In fact, one way to look at adding an e-commerce operation is that it’s simply a marketing cost that will help you achieve a lot of your larger business goals – name recognition, improved SEO, and the ability to capture impulse buys – while generating revenue.
Let’s consider three other ways e-commerce can benefit a business.
Better inventory
You can’t run a successful e-commerce operation if you don’t know how many plants you have for sale. You also can’t run an e-commerce operation successfully if your inventory is being done with pencil and paper.
E-commerce requires you to take inventory electronically, because you’re going to need that inventory to automatically populate your e-commerce platform, so your online customers aren’t buying Joe Pye weed when that plant has been out of stock for a month.
If you’ve always wanted to take inventory in a more efficient way but haven’t got around to it, e-commerce can be the incentive that gets you to start taking inventory more accurately and efficiently.
Ideally, you’ll adopt an RFID-based inventory system, like Arbré Marketplace. Not only can it automatically populate an e-commerce site, but it can generate significant time and resource savings, freeing key personnel for more important tasks.
Better resource allocation
Like every other smaller business, you’re probably struggling with the best way to allocate personnel and other resources. While an e-commerce platform adds complexity to your business, it also requires you to look hard at your business and decide what’s working efficiently, what’s in need of an efficiency upgrade, and what your key people should be doing.
As we just mentioned when talking about inventory, there are likely better, more efficient ways for you to do a lot of the individual components of your business. This is a great time to ask, “How can we do this better?”, and look at cost-effective solutions to help you do that.
RFID-based inventory is one example; your accounting setup is likely another. Our experts can help find inefficiencies in your operation, and provide cost-effective ways of boosting efficiency.
Better customer experience
In business these days, whether you’re on the wholesale or retail side, it’s all about treating your customers well. By streamlining and automating key processes, adding an e-commerce platform can help reduce errors and help free up resources.
The error reduction means all your customers get what they ordered, quickly and efficiently; the freeing-up of resources means your best people can have more time to spend with your best customers.
Don’t underestimate the power of an outstanding customer experience to propel your business forward.

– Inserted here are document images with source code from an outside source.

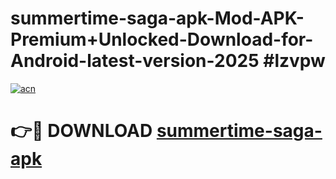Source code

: # summertime-saga-apk-Mod-APK-Premium+Unlocked-Download-for-Android-latest-version-2025 #lzvpw

[![acn](https://github.com/user-attachments/assets/0f9c940e-d8b0-45ae-aac7-cd30a18b3e1c)](https://app.mediaupload.pro?title=summertime-saga-apk&ref=03M)

# 👉🔴 DOWNLOAD [summertime-saga-apk](https://app.mediaupload.pro?title=summertime-saga-apk&ref=03M)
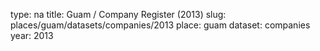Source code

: type: na
title: Guam / Company Register (2013)
slug: places/guam/datasets/companies/2013
place: guam
dataset: companies
year: 2013
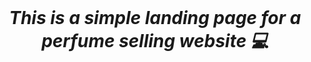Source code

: <br>
<center><h1><i><b>This is a simple landing page for a perfume selling website 💻</b></i></h1></center>
 

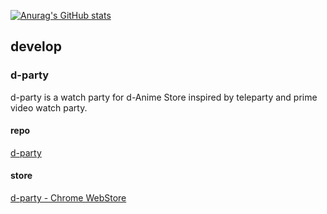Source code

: [![Anurag's GitHub stats](https://github-readme-stats.vercel.app/api?username=Uno-Takashi)](https://github.com/anuraghazra/github-readme-stats)

## develop 

### d-party
d-party is a watch party for d-Anime Store inspired by teleparty and prime video watch party.

#### repo
[d-party](https://github.com/d-party)

#### store

[d-party - Chrome WebStore](https://chrome.google.com/webstore/detail/d-party/ibmlcfpijglpfbfgaleaeooebgdgcbpc)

If you give your employees the power and resources to make sure your customers are more than satisfied, that does wonders for employee morale and retention.
If you build your business processes around your customers they will order more, and more often, because you make it so easy — and in the process, you’re freed from the necessity to sell on low price alone.
Finally, the No. 1 most efficient, cheapest, best way of marketing your business is having a good customer tell someone else, “You know, business x does a really great job,” without you even asking them to give a recommendation.